In the material below, find the line that contains "- Refers to manifestation" and the line that contains "- Jesus's glory: Father's", then write out exactly those two lines and everything between them.

---------------

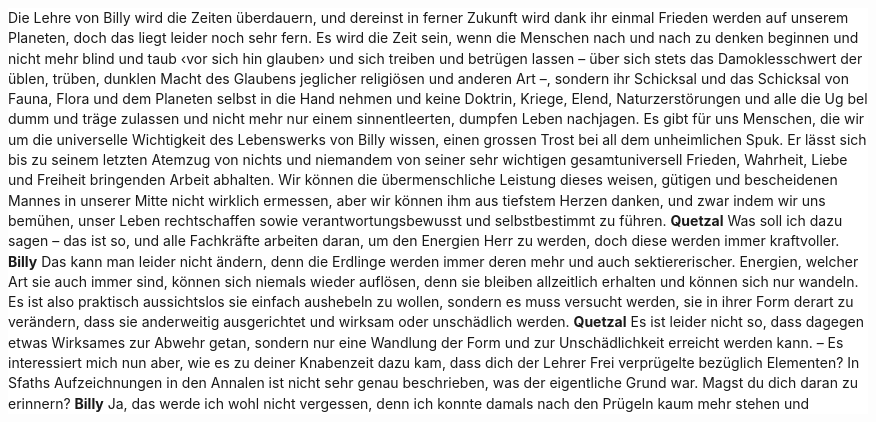 Die Lehre von Billy wird die Zeiten überdauern, und dereinst in ferner Zukunft wird dank ihr einmal Frieden werden auf unserem Planeten, doch das liegt leider noch sehr fern. Es wird die Zeit sein, wenn die Menschen nach und nach zu denken beginnen und nicht mehr blind und taub ‹vor sich hin glauben› und sich treiben und betrügen lassen – über sich stets das Damoklesschwert der üblen, trüben, dunklen Macht des Glaubens jeglicher religiösen und anderen Art –, sondern ihr Schicksal und das Schicksal von Fauna, Flora und dem Planeten selbst in die Hand nehmen und keine Doktrin, Kriege, Elend, Naturzerstörungen und alle die Ug bel dumm und träge zulassen und nicht mehr nur einem sinnentleerten, dumpfen Leben nachjagen.
Es gibt für uns Menschen, die wir um die universelle Wichtigkeit des Lebenswerks von Billy wissen, einen grossen Trost bei all dem unheimlichen Spuk. Er lässt sich bis zu seinem letzten Atemzug von nichts und niemandem von seiner sehr wichtigen gesamtuniversell Frieden, Wahrheit, Liebe und Freiheit bringenden Arbeit abhalten. Wir können die übermenschliche Leistung dieses weisen, gütigen und bescheidenen Mannes in unserer Mitte nicht wirklich ermessen, aber wir können ihm aus tiefstem Herzen danken, und zwar indem wir uns bemühen, unser Leben rechtschaffen sowie verantwortungsbewusst und selbstbestimmt zu führen.
**Quetzal** Was soll ich dazu sagen – das ist so, und alle Fachkräfte arbeiten daran, um den Energien Herr zu werden, doch
diese werden immer kraftvoller.
**Billy** Das kann man leider nicht ändern, denn die Erdlinge werden immer deren mehr und auch sektiererischer.
Energien, welcher Art sie auch immer sind, können sich niemals wieder auflösen, denn sie bleiben allzeitlich erhalten und können sich nur wandeln. Es ist also praktisch aussichtslos sie einfach aushebeln zu wollen, sondern es muss versucht werden, sie in ihrer Form derart zu verändern, dass sie anderweitig ausgerichtet und wirksam oder unschädlich werden.
**Quetzal** Es ist leider nicht so, dass dagegen etwas Wirksames zur Abwehr getan, sondern nur eine Wandlung der Form
und zur Unschädlichkeit erreicht werden kann. – Es interessiert mich nun aber, wie es zu deiner Knabenzeit dazu kam, dass dich der Lehrer Frei verprügelte bezüglich Elementen? In Sfaths Aufzeichnungen in den Annalen ist nicht sehr genau beschrieben, was der eigentliche Grund war. Magst du dich daran zu erinnern?
**Billy** Ja, das werde ich wohl nicht vergessen, denn ich konnte damals nach den Prügeln kaum mehr stehen und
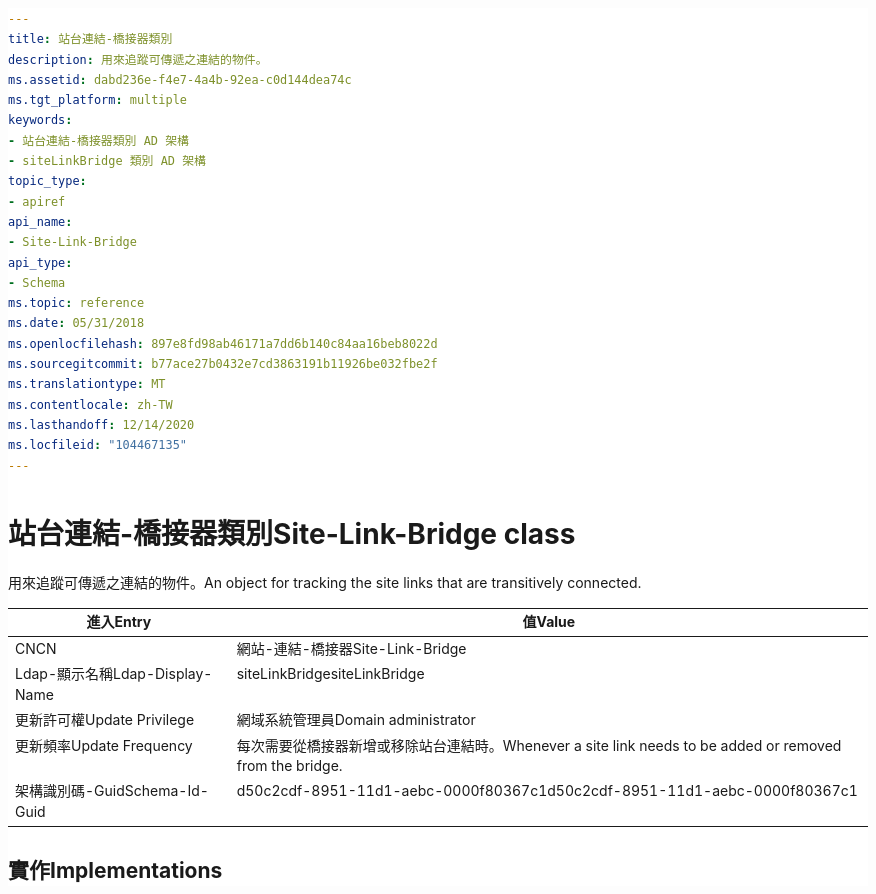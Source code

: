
 ```yaml
---
title: 站台連結-橋接器類別
description: 用來追蹤可傳遞之連結的物件。
ms.assetid: dabd236e-f4e7-4a4b-92ea-c0d144dea74c
ms.tgt_platform: multiple
keywords:
- 站台連結-橋接器類別 AD 架構
- siteLinkBridge 類別 AD 架構
topic_type:
- apiref
api_name:
- Site-Link-Bridge
api_type:
- Schema
ms.topic: reference
ms.date: 05/31/2018
ms.openlocfilehash: 897e8fd98ab46171a7dd6b140c84aa16beb8022d
ms.sourcegitcommit: b77ace27b0432e7cd3863191b11926be032fbe2f
ms.translationtype: MT
ms.contentlocale: zh-TW
ms.lasthandoff: 12/14/2020
ms.locfileid: "104467135"
---
```

# <a name="site-link-bridge-class"></a><span data-ttu-id="4a21d-105">站台連結-橋接器類別</span><span class="sxs-lookup"><span data-stu-id="4a21d-105">Site-Link-Bridge class</span></span>

<span data-ttu-id="4a21d-106">用來追蹤可傳遞之連結的物件。</span><span class="sxs-lookup"><span data-stu-id="4a21d-106">An object for tracking the site links that are transitively connected.</span></span>



| <span data-ttu-id="4a21d-107">進入</span><span class="sxs-lookup"><span data-stu-id="4a21d-107">Entry</span></span> | <span data-ttu-id="4a21d-108">值</span><span class="sxs-lookup"><span data-stu-id="4a21d-108">Value</span></span> |
|-------------------|--------------------------------------------------------------------|
| <span data-ttu-id="4a21d-109">CN</span><span class="sxs-lookup"><span data-stu-id="4a21d-109">CN</span></span>                | <span data-ttu-id="4a21d-110">網站-連結-橋接器</span><span class="sxs-lookup"><span data-stu-id="4a21d-110">Site-Link-Bridge</span></span>                                                   |
| <span data-ttu-id="4a21d-111">Ldap-顯示名稱</span><span class="sxs-lookup"><span data-stu-id="4a21d-111">Ldap-Display-Name</span></span> | <span data-ttu-id="4a21d-112">siteLinkBridge</span><span class="sxs-lookup"><span data-stu-id="4a21d-112">siteLinkBridge</span></span>                                                     |
| <span data-ttu-id="4a21d-113">更新許可權</span><span class="sxs-lookup"><span data-stu-id="4a21d-113">Update Privilege</span></span>  | <span data-ttu-id="4a21d-114">網域系統管理員</span><span class="sxs-lookup"><span data-stu-id="4a21d-114">Domain administrator</span></span>                                               |
| <span data-ttu-id="4a21d-115">更新頻率</span><span class="sxs-lookup"><span data-stu-id="4a21d-115">Update Frequency</span></span>  | <span data-ttu-id="4a21d-116">每次需要從橋接器新增或移除站台連結時。</span><span class="sxs-lookup"><span data-stu-id="4a21d-116">Whenever a site link needs to be added or removed from the bridge.</span></span> |
| <span data-ttu-id="4a21d-117">架構識別碼-Guid</span><span class="sxs-lookup"><span data-stu-id="4a21d-117">Schema-Id-Guid</span></span>    | <span data-ttu-id="4a21d-118">d50c2cdf-8951-11d1-aebc-0000f80367c1</span><span class="sxs-lookup"><span data-stu-id="4a21d-118">d50c2cdf-8951-11d1-aebc-0000f80367c1</span></span>                               |



## <a name="implementations"></a><span data-ttu-id="4a21d-119">實作</span><span class="sxs-lookup"><span data-stu-id="4a21d-119">Implementations</span></span>
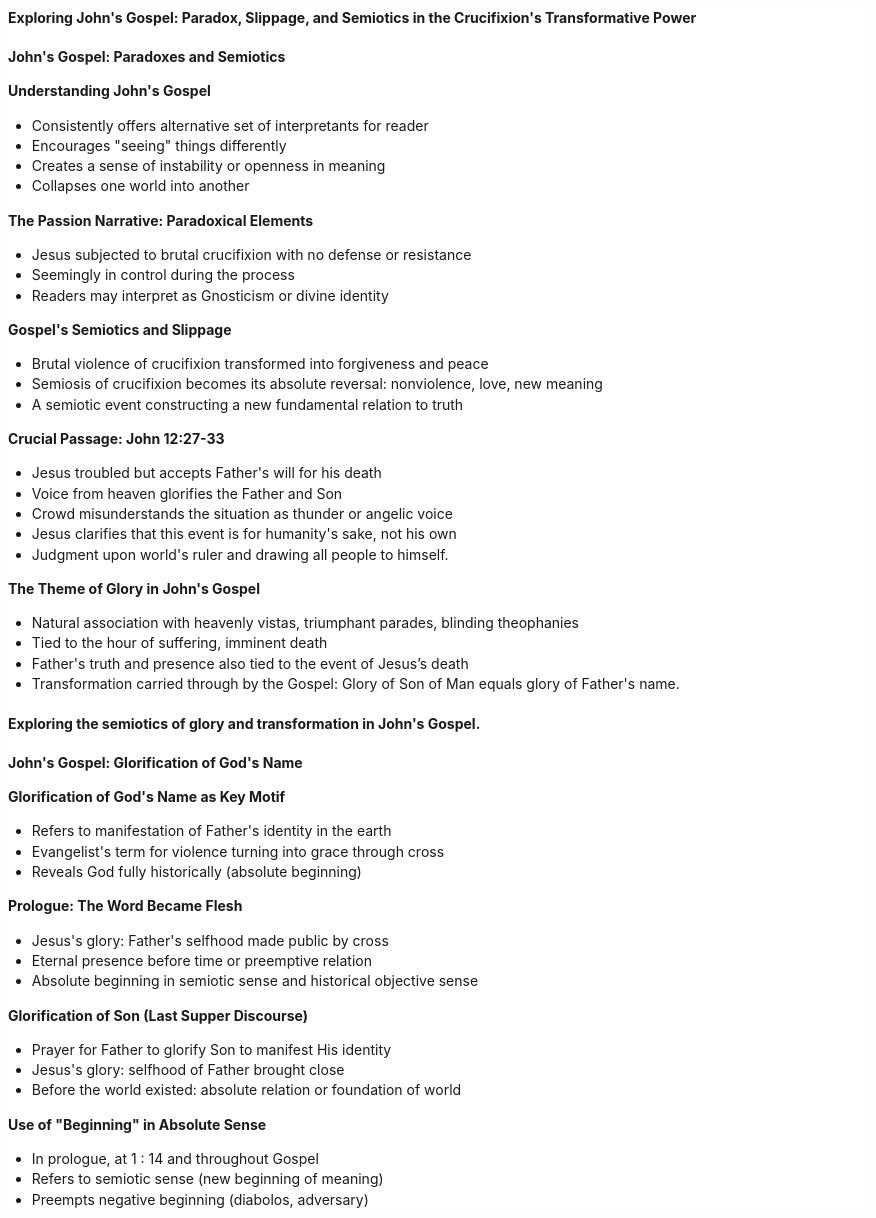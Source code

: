 
#### Exploring John's Gospel: Paradox, Slippage, and Semiotics in the Crucifixion's Transformative Power

**John's Gospel: Paradoxes and Semiotics**

**Understanding John's Gospel**
- Consistently offers alternative set of interpretants for reader
- Encourages "seeing" things differently
- Creates a sense of instability or openness in meaning
- Collapses one world into another

**The Passion Narrative: Paradoxical Elements**
- Jesus subjected to brutal crucifixion with no defense or resistance
- Seemingly in control during the process
- Readers may interpret as Gnosticism or divine identity

**Gospel's Semiotics and Slippage**
- Brutal violence of crucifixion transformed into forgiveness and peace
- Semiosis of crucifixion becomes its absolute reversal: nonviolence, love, new meaning
- A semiotic event constructing a new fundamental relation to truth

**Crucial Passage: John 12:27-33**
- Jesus troubled but accepts Father's will for his death
- Voice from heaven glorifies the Father and Son
- Crowd misunderstands the situation as thunder or angelic voice
- Jesus clarifies that this event is for humanity's sake, not his own
- Judgment upon world's ruler and drawing all people to himself.

**The Theme of Glory in John's Gospel**
- Natural association with heavenly vistas, triumphant parades, blinding theophanies
- Tied to the hour of suffering, imminent death
- Father's truth and presence also tied to the event of Jesus’s death
- Transformation carried through by the Gospel: Glory of Son of Man equals glory of Father's name.


#### Exploring the semiotics of glory and transformation in John's Gospel.

**John's Gospel: Glorification of God's Name**

**Glorification of God's Name as Key Motif**
- Refers to manifestation of Father's identity in the earth
- Evangelist's term for violence turning into grace through cross
- Reveals God fully historically (absolute beginning)

**Prologue: The Word Became Flesh**
- Jesus's glory: Father's selfhood made public by cross
- Eternal presence before time or preemptive relation
- Absolute beginning in semiotic sense and historical objective sense

**Glorification of Son (Last Supper Discourse)**
- Prayer for Father to glorify Son to manifest His identity
- Jesus's glory: selfhood of Father brought close
- Before the world existed: absolute relation or foundation of world

**Use of "Beginning" in Absolute Sense**
- In prologue, at 1 : 14 and throughout Gospel
- Refers to semiotic sense (new beginning of meaning)
- Preempts negative beginning (diabolos, adversary)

---------------

▸ OUTPUT BELOW
- Refers to manifestation of Father's identity in the earth
- Evangelist's term for violence turning into grace through cross
- Reveals God fully historically (absolute beginning)

**Prologue: The Word Became Flesh**
- Jesus's glory: Father's selfhood made public by cross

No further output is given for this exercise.